ECONOMIC development and commercial interests have been put ahead of the health of the Rangitaiki River, according to Maanu Paul.

Representing the Mataatua District Maori Council, Mr Paul presented his submission to the Waitangi Tribunal hearing at Maungarongo Marae in Ohope last week.

In the submission, Mr Paul said Maori had never ceded their authority over water and, as a result, their “customary rights are still extant”.

Mr Paul said, however, despite this, successive governments over the years had introduced legislation that had a detrimental impact on Maori’s water interests.

He said it was government legislation that had allowed the Tarawera River to be turned from “a crystal-clear, and cherished body of water, black”.

Mr Paul said economic development and private commercial interests were put ahead of the health of the Rangitaiki River with the installation of the Matahina Dam and three hydro-electric schemes.

“Again, our experience has been that private commercial interests and development have overridden the health of our river, and our customary rights and interests in water.

Mr Paul said he did not believe bodies like the Rangitaiki River Forum were an adequate form of “co-management”.

“I would expect co-management to include, at the very least, decisions such as the issuing of resource consents, not merely the writing up of a document, if at all, which only needs to be recognised and provided for.

“It is not, to my mind, management of our water. It would be more fitting to call it an advisory committee.”

Lawyer Moana Jackson told the panel, led by Chief Judge Wilson Isaac, that he believed the Crown had breached the Treaty of Waitangi.

He said the proposed reforms to the Resource Management Act were potentially also a breach of the Treaty.

“Te Tiriti does not grant the Crown any authority, neither kawanatanga nor tino rangatanga, over Maori resources and people. Rather … the parties agreed to a relationship: one in which they and Hobson were to be equal – equal while having different roles and different spheres of influence.

“In essence, rangatira retained their authority over their hapu and territories, while Hobson was given authority to control Pakeha.”
Maori activist Titewhai Harawira made her submission as the Tamaki Makaurau District Maori Council chairwoman. She said they did not accept the freshwater management regime was consistent with the Treaty.

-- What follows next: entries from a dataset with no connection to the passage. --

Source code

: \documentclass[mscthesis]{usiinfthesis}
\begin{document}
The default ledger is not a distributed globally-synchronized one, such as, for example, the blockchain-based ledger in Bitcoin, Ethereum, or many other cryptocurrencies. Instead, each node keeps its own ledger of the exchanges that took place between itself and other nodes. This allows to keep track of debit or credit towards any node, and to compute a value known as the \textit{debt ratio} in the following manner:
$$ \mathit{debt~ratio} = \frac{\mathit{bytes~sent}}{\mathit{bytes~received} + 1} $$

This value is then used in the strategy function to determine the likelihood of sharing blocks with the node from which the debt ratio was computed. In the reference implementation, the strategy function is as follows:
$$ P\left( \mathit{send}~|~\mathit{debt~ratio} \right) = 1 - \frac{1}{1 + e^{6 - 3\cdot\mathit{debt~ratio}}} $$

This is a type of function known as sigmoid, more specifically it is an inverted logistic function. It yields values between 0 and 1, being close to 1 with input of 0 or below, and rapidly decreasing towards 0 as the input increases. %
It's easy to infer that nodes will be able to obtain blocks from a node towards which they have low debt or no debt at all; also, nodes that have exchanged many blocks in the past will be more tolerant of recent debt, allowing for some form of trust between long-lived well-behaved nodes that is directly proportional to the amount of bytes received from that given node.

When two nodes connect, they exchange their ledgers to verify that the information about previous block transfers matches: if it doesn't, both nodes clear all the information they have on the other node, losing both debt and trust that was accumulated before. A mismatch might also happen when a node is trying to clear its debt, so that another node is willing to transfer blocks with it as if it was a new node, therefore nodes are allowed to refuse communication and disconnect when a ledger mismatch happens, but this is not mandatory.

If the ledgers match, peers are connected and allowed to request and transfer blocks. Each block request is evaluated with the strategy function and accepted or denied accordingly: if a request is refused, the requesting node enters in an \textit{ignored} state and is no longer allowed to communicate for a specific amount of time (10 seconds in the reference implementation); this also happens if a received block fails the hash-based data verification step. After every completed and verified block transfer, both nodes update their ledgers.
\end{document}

“The water belongs to us and we have our own tikanga (laws) to manage it. We would do a lot better job at looking after our [water] than this Crown has done – that’s for sure.”

The hearing was part of the second stage of a Treaty of Waitangi claim into freshwater.

In March 2012, the Waitangi Tribunal granted an application for an urgent hearing into two claims about Maori proprietary rights in freshwater bodies and geothermal resources.

The first claim relates to the Crown’s policy to privatise four state-owned power companies without first protecting or providing for Maori rights in water resources and the second is about the Government’s resource management reforms.

Stage one of the hearings began in July 2012 and the tribunal found there was a nexus between the asset to be transferred and the Maori claim to rights in the water used by the state-owned companies sufficient to require a halt if the sale would put the issue of rights recognition and remedy beyond the Crown’s ability to deliver.